Many people make logical arguments that begin with assumptions about God. The latest one I saw was a syllogism beginning with the following premise: God desires all humans to know Him…. As the syllogism goes, it states that all people do not know God, and it ends with the conclusion. “Therefore God does not exist.”
The critical thing about syllogisms on the existence of God is that initial premises make some assumptions about God. Immanuel Kant famously developed a logical syllogism proving that God exists; then he turned around and developed a logical syllogism proving God does not exist. Both syllogisms were well-constructed, and the conclusions logically flowed from the initial premises.
That’s the thing with logic: we need to set the initial assumptions, and the conclusions are dependent on those assumptions. The logical syllogism I saw this morning seems solid at first glance, but it leaves out a critical word that makes all the difference.

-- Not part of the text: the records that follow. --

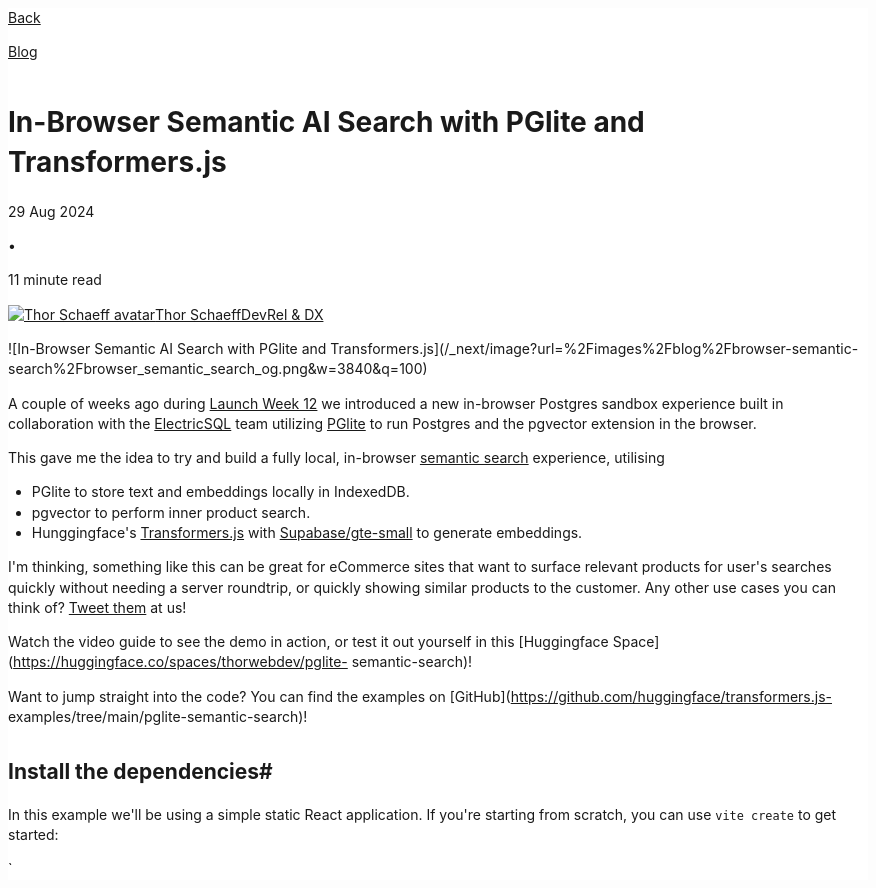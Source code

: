 [Back](/blog)

[Blog](/blog)

# In-Browser Semantic AI Search with PGlite and Transformers.js

29 Aug 2024

•

11 minute read

[![Thor Schaeff
avatar](/_next/image?url=https%3A%2F%2Fgithub.com%2Fthorwebdev.png&w=96&q=75)Thor
SchaeffDevRel & DX](https://twitter.com/thorwebdev)

![In-Browser Semantic AI Search with PGlite and
Transformers.js](/_next/image?url=%2Fimages%2Fblog%2Fbrowser-semantic-
search%2Fbrowser_semantic_search_og.png&w=3840&q=100)

A couple of weeks ago during [Launch Week 12](/blog/postgres-new) we
introduced a new in-browser Postgres sandbox experience built in collaboration
with the [ElectricSQL](https://electric-sql.com/) team utilizing
[PGlite](https://github.com/electric-sql/pglite) to run Postgres and the
pgvector extension in the browser.

This gave me the idea to try and build a fully local, in-browser [semantic
search](/docs/guides/ai/semantic-search) experience, utilising

  * PGlite to store text and embeddings locally in IndexedDB.
  * pgvector to perform inner product search.
  * Hunggingface's [Transformers.js](https://huggingface.co/docs/transformers.js/en/index) with [Supabase/gte-small](https://huggingface.co/Supabase/gte-small) to generate embeddings.

I'm thinking, something like this can be great for eCommerce sites that want
to surface relevant products for user's searches quickly without needing a
server roundtrip, or quickly showing similar products to the customer. Any
other use cases you can think of? [Tweet them](https://x.com/supabase) at us!

Watch the video guide to see the demo in action, or test it out yourself in
this [Huggingface Space](https://huggingface.co/spaces/thorwebdev/pglite-
semantic-search)!

Want to jump straight into the code? You can find the examples on
[GitHub](https://github.com/huggingface/transformers.js-
examples/tree/main/pglite-semantic-search)!

## Install the dependencies#

In this example we'll be using a simple static React application. If you're
starting from scratch, you can use `vite create` to get started:

`  
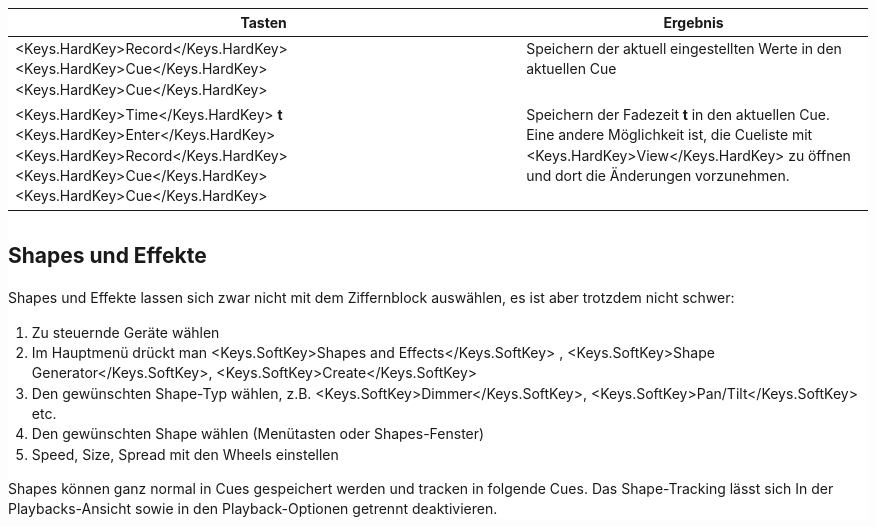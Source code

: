 Tasten | Ergebnis
-------|---------
<Keys.HardKey>Record</Keys.HardKey> <Keys.HardKey>Cue</Keys.HardKey> <Keys.HardKey>Cue</Keys.HardKey> | Speichern der aktuell eingestellten Werte in den aktuellen Cue
<Keys.HardKey>Time</Keys.HardKey> **t** <Keys.HardKey>Enter</Keys.HardKey> <Keys.HardKey>Record</Keys.HardKey> <Keys.HardKey>Cue</Keys.HardKey> <Keys.HardKey>Cue</Keys.HardKey> | Speichern der Fadezeit **t** in den aktuellen Cue.<br/>Eine andere Möglichkeit ist, die Cueliste mit <Keys.HardKey>View</Keys.HardKey> zu öffnen und dort die Änderungen vorzunehmen.


## Shapes und Effekte

Shapes und Effekte lassen sich zwar nicht mit dem Ziffernblock auswählen, es ist aber trotzdem nicht schwer:

1. Zu steuernde Geräte wählen
2. Im Hauptmenü drückt man <Keys.SoftKey>Shapes and Effects</Keys.SoftKey>
  , <Keys.SoftKey>Shape Generator</Keys.SoftKey>, <Keys.SoftKey>Create</Keys.SoftKey>
3. Den gewünschten Shape-Typ wählen, z.B. <Keys.SoftKey>Dimmer</Keys.SoftKey>, <Keys.SoftKey>Pan/Tilt</Keys.SoftKey> etc.
4. Den gewünschten Shape wählen (Menütasten oder Shapes-Fenster)
5. Speed, Size, Spread mit den Wheels einstellen

Shapes können ganz normal in Cues gespeichert werden und tracken in
folgende Cues. Das Shape-Tracking lässt sich In der Playbacks-Ansicht sowie
in den Playback-Optionen getrennt deaktivieren.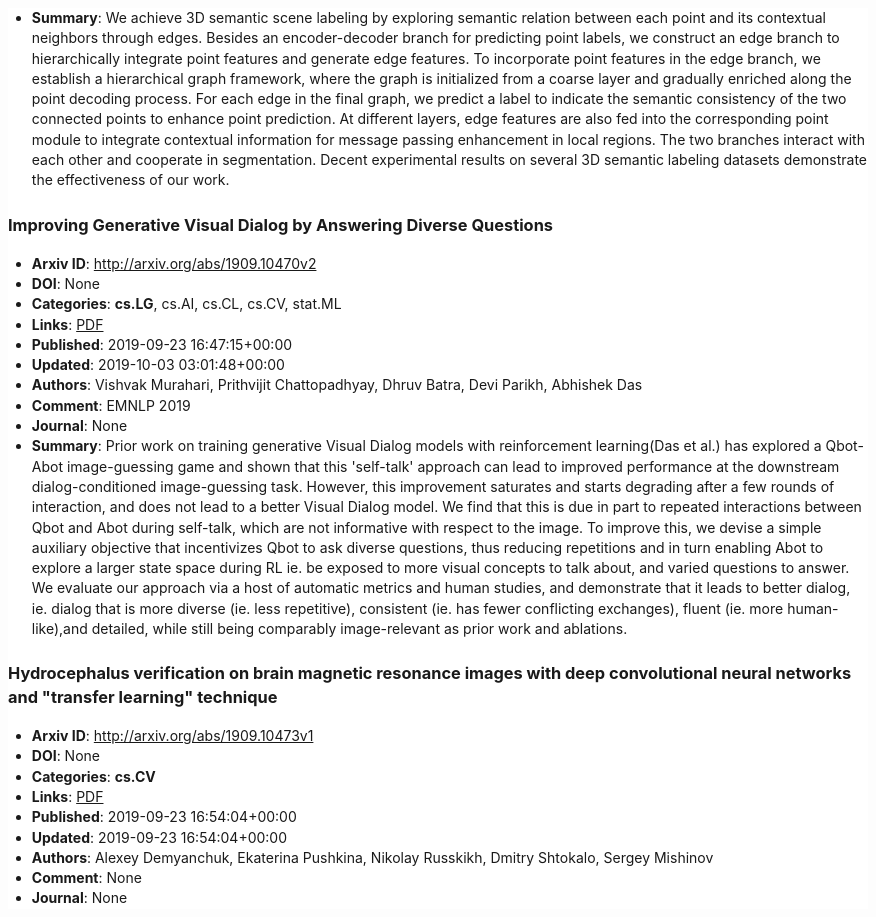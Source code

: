 - **Summary**: We achieve 3D semantic scene labeling by exploring semantic relation between each point and its contextual neighbors through edges. Besides an encoder-decoder branch for predicting point labels, we construct an edge branch to hierarchically integrate point features and generate edge features. To incorporate point features in the edge branch, we establish a hierarchical graph framework, where the graph is initialized from a coarse layer and gradually enriched along the point decoding process. For each edge in the final graph, we predict a label to indicate the semantic consistency of the two connected points to enhance point prediction. At different layers, edge features are also fed into the corresponding point module to integrate contextual information for message passing enhancement in local regions. The two branches interact with each other and cooperate in segmentation. Decent experimental results on several 3D semantic labeling datasets demonstrate the effectiveness of our work.



### Improving Generative Visual Dialog by Answering Diverse Questions
- **Arxiv ID**: http://arxiv.org/abs/1909.10470v2
- **DOI**: None
- **Categories**: **cs.LG**, cs.AI, cs.CL, cs.CV, stat.ML
- **Links**: [PDF](http://arxiv.org/pdf/1909.10470v2)
- **Published**: 2019-09-23 16:47:15+00:00
- **Updated**: 2019-10-03 03:01:48+00:00
- **Authors**: Vishvak Murahari, Prithvijit Chattopadhyay, Dhruv Batra, Devi Parikh, Abhishek Das
- **Comment**: EMNLP 2019
- **Journal**: None
- **Summary**: Prior work on training generative Visual Dialog models with reinforcement learning(Das et al.) has explored a Qbot-Abot image-guessing game and shown that this 'self-talk' approach can lead to improved performance at the downstream dialog-conditioned image-guessing task. However, this improvement saturates and starts degrading after a few rounds of interaction, and does not lead to a better Visual Dialog model. We find that this is due in part to repeated interactions between Qbot and Abot during self-talk, which are not informative with respect to the image. To improve this, we devise a simple auxiliary objective that incentivizes Qbot to ask diverse questions, thus reducing repetitions and in turn enabling Abot to explore a larger state space during RL ie. be exposed to more visual concepts to talk about, and varied questions to answer. We evaluate our approach via a host of automatic metrics and human studies, and demonstrate that it leads to better dialog, ie. dialog that is more diverse (ie. less repetitive), consistent (ie. has fewer conflicting exchanges), fluent (ie. more human-like),and detailed, while still being comparably image-relevant as prior work and ablations.



### Hydrocephalus verification on brain magnetic resonance images with deep convolutional neural networks and "transfer learning" technique
- **Arxiv ID**: http://arxiv.org/abs/1909.10473v1
- **DOI**: None
- **Categories**: **cs.CV**
- **Links**: [PDF](http://arxiv.org/pdf/1909.10473v1)
- **Published**: 2019-09-23 16:54:04+00:00
- **Updated**: 2019-09-23 16:54:04+00:00
- **Authors**: Alexey Demyanchuk, Ekaterina Pushkina, Nikolay Russkikh, Dmitry Shtokalo, Sergey Mishinov
- **Comment**: None
- **Journal**: None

Logic can be abstracted from reality and still make sense. The exact terms of the assumptions are critical. If the assumptions are inaccurate or poorly stated, our conclusions will be false, no matter how logical they are.
In this case, the assumption is that God desires for all humans to know Him. For the assumption to make real sense, though, we would need to add one word.
Implicit in this premise is that God desires only for humans to know Him, and He has no other desire, purpose or goal. If the initial premise is that God desires only for humans to know him, that God has no other desire, purpose, or goal for humans, then the logic follows.
If God’s only desire, purpose, goal is for humans to know Him, He could so dominate and overwhelm us that we would have no choice but to know and acknowledge Him. The fact that people are not overwhelmed or dominated by God, and that people do not know God, would prove, on this syllogism, that God doesn’t exist.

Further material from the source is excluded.